Overview
This model, tifa-benchmark/llama2_tifa_question_generation, is a fine-tuned LLaMA 2 (7B parameters) language model designed for specialized text parsing and question generation. It was developed for the ICCV 2023 paper "TIFA: Accurate and Interpretable Text-to-Image Faithfulness Evaluation with Question Answering" and serves as a substitute for the GPT-3 model used in the original research.
Key Capabilities
- Text-to-QA Generation: Given an image description, the model automatically generates multiple-choice question-answer pairs to verify the description's correctness.

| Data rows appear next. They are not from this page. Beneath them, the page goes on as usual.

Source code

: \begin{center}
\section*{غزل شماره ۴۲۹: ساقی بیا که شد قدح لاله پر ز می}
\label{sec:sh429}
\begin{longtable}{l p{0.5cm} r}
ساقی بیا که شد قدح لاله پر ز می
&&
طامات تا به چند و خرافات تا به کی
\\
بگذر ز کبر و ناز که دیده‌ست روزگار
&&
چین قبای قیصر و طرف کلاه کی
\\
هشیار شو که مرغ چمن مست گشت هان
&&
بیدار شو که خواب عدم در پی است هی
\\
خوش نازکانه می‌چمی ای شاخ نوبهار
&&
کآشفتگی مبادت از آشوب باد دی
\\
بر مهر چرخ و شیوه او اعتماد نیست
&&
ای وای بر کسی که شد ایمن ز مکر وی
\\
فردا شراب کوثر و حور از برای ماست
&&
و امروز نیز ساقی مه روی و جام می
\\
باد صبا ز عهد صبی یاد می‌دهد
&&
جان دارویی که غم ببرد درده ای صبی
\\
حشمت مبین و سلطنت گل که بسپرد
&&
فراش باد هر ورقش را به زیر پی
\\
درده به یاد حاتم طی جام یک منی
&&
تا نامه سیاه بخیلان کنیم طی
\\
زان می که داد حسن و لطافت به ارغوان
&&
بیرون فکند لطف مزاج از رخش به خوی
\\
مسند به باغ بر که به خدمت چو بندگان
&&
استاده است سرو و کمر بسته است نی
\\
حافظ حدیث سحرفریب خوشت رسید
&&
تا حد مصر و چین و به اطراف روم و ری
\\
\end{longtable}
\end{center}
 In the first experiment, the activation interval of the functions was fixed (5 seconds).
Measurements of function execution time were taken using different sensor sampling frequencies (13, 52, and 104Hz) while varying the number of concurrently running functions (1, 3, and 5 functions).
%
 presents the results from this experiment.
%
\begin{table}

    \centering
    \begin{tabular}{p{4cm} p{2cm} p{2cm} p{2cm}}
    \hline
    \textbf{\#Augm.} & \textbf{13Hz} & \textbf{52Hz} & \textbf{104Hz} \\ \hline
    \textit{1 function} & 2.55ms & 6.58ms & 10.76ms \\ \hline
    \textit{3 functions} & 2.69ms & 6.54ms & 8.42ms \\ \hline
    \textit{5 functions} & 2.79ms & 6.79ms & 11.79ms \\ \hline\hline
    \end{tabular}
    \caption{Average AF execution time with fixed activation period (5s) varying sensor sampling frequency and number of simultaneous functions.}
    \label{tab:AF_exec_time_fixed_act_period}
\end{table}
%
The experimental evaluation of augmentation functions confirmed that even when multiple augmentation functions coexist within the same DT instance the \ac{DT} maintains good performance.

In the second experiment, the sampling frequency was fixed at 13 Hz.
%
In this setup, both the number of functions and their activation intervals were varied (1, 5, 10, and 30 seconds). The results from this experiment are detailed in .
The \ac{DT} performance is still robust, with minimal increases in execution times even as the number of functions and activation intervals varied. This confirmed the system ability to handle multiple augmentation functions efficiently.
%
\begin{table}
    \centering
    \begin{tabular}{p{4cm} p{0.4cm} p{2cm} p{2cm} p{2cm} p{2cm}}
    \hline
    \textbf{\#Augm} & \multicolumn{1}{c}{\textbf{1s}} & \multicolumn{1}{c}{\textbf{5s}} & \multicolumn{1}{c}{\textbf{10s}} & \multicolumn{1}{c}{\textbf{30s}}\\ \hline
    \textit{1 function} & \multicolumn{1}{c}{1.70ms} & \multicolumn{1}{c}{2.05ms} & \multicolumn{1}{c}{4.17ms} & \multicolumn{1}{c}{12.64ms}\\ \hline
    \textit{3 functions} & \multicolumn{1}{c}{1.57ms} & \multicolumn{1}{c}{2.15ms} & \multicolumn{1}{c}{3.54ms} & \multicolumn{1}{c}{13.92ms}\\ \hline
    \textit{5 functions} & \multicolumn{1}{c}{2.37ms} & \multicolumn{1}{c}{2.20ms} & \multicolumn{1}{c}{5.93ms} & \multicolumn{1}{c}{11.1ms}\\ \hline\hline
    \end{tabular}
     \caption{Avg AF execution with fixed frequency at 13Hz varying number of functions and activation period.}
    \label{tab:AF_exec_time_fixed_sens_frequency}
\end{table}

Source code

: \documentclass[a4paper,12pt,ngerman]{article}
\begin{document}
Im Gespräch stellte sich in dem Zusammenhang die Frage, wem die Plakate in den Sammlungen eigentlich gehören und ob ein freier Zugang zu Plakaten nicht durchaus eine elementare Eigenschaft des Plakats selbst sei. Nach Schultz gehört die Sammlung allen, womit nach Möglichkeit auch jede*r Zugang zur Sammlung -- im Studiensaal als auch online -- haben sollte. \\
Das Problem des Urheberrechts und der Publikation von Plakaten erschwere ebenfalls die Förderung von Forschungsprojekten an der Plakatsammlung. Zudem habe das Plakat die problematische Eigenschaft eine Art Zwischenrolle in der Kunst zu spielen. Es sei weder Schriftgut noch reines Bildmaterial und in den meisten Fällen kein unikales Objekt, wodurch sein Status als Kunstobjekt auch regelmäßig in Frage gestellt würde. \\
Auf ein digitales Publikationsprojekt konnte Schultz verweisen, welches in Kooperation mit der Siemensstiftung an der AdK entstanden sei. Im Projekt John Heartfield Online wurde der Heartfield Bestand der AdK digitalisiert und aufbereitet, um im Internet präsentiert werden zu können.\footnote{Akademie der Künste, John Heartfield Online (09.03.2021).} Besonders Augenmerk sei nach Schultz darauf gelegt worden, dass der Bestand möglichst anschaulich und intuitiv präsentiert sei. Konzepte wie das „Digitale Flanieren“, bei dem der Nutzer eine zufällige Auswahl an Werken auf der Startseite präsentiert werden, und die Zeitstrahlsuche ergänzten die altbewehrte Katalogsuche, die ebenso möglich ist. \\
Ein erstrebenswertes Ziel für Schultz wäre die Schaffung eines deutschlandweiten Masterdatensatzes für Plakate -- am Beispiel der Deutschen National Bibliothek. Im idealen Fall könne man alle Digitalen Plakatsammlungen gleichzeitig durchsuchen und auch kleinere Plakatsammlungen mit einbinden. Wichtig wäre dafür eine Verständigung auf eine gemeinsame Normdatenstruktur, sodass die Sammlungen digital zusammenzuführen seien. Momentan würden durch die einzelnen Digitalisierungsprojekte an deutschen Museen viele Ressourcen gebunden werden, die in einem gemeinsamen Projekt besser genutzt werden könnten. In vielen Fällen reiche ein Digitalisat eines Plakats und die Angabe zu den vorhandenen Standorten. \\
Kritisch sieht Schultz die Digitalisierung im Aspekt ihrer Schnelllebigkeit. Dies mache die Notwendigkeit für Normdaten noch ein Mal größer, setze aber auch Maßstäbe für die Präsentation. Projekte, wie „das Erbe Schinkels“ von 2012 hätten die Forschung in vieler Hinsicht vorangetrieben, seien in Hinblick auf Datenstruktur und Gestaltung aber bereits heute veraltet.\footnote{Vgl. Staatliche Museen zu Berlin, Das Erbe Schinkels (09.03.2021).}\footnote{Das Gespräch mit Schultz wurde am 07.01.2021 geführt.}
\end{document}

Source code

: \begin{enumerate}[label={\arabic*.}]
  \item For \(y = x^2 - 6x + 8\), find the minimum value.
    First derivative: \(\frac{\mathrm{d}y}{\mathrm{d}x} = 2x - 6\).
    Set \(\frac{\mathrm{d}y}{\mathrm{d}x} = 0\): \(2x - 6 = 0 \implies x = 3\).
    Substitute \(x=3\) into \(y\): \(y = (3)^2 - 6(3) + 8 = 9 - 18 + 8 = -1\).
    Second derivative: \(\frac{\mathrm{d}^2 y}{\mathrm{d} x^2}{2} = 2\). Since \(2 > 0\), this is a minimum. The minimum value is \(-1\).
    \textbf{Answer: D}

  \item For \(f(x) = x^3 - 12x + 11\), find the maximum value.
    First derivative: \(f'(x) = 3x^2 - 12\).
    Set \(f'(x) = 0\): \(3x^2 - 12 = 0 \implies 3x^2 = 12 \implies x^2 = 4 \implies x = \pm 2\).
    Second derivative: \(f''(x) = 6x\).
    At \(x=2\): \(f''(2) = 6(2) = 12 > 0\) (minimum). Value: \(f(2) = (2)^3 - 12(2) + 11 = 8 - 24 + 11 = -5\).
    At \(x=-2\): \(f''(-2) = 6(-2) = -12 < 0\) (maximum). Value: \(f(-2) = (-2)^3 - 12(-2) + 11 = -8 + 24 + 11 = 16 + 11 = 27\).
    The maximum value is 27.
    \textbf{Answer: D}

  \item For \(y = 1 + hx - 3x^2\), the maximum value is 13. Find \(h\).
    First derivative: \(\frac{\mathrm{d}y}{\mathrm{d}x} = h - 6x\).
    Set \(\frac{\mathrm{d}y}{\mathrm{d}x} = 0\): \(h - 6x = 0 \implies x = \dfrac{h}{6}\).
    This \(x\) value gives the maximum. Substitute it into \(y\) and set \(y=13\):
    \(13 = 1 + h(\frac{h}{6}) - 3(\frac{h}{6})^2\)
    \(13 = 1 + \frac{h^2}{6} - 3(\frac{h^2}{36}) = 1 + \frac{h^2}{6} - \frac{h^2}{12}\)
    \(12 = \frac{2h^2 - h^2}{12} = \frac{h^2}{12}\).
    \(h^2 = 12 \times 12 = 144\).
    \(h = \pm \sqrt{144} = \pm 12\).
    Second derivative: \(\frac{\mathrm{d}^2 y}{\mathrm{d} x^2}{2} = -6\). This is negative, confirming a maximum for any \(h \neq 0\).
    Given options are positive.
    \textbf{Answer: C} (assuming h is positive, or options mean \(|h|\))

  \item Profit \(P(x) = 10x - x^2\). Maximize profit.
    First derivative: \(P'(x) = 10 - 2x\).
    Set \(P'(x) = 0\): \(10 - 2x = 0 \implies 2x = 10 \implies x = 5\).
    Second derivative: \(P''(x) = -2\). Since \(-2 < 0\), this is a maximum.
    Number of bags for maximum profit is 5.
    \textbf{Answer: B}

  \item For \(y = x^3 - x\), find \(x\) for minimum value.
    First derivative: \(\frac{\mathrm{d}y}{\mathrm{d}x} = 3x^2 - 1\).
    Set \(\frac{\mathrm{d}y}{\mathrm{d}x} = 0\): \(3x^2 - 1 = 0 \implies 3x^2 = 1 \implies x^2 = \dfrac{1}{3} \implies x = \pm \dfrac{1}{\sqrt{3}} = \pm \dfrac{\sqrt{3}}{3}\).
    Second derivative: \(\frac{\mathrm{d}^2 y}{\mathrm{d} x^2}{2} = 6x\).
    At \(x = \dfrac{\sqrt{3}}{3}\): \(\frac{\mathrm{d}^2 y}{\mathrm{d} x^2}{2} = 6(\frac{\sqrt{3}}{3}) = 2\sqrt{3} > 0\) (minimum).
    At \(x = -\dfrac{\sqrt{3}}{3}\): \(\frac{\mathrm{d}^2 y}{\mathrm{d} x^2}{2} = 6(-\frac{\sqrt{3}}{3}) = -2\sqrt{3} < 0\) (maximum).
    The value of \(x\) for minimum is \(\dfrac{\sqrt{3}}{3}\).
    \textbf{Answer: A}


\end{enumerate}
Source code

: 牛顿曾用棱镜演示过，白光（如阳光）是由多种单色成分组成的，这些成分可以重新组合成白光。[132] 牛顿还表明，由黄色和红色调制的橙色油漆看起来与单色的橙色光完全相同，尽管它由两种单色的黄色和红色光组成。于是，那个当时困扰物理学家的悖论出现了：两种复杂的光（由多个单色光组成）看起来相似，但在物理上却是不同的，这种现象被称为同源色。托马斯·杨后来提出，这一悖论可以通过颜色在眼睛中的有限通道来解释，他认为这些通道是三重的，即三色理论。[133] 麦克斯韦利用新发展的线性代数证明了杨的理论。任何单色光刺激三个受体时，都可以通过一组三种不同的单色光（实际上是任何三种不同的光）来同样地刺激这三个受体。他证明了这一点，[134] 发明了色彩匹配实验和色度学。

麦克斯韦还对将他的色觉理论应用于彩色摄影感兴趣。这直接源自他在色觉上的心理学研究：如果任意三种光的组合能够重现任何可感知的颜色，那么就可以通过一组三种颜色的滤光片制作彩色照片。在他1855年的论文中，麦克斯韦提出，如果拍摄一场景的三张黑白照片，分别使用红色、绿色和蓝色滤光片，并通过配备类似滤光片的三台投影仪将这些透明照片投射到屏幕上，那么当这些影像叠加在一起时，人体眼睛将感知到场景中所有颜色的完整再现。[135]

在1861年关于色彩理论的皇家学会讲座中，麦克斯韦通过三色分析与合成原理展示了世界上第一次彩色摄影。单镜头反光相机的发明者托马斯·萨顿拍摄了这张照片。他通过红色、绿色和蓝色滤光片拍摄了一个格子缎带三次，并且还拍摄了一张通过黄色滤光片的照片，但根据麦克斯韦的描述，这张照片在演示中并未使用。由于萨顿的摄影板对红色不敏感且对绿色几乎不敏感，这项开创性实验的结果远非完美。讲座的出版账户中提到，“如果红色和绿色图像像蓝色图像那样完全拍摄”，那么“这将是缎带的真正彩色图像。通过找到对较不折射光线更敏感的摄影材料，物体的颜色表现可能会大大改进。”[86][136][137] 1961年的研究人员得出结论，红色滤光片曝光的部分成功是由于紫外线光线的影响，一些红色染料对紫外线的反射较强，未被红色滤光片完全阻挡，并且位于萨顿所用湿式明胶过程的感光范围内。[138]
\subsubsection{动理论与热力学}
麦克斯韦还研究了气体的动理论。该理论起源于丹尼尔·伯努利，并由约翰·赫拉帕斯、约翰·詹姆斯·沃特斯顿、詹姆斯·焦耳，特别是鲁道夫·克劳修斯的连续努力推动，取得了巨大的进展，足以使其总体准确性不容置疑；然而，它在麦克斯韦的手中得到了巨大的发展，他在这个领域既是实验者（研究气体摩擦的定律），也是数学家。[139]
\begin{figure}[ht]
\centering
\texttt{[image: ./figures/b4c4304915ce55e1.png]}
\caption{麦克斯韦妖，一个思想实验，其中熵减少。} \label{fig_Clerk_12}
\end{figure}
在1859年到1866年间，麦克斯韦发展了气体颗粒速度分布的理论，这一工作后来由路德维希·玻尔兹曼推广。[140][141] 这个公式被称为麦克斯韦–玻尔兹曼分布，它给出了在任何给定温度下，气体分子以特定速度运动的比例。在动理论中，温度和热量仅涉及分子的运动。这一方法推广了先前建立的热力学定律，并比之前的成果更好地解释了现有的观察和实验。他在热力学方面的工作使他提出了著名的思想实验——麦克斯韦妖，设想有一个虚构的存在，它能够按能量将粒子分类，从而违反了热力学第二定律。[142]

- Concept Classification: It classifies concepts within a description into types such as object, human, animal, food, activity, attribute, counting, color, material, spatial, location, shape, or other.
- Faithfulness Evaluation: The generated Q&A pairs are used to evaluate the faithfulness of text-to-image models by checking if VQA models can correctly answer these questions based on the generated image.
- Structured Output: The model produces structured output, including entities, activities, colors, and specific questions about each element, along with choices and correct answers.
Good For
- Evaluating Text-to-Image Models: Ideal for researchers and developers needing an automated, interpretable metric to assess how accurately generated images reflect their input text prompts.
- Automated Question Generation: Useful for creating targeted questions from descriptive text, particularly in contexts related to visual content analysis.
- Integration with TIFA Framework: Designed to work seamlessly with the
tifascore package for comprehensive faithfulness evaluation, including parsing its output into a usable format.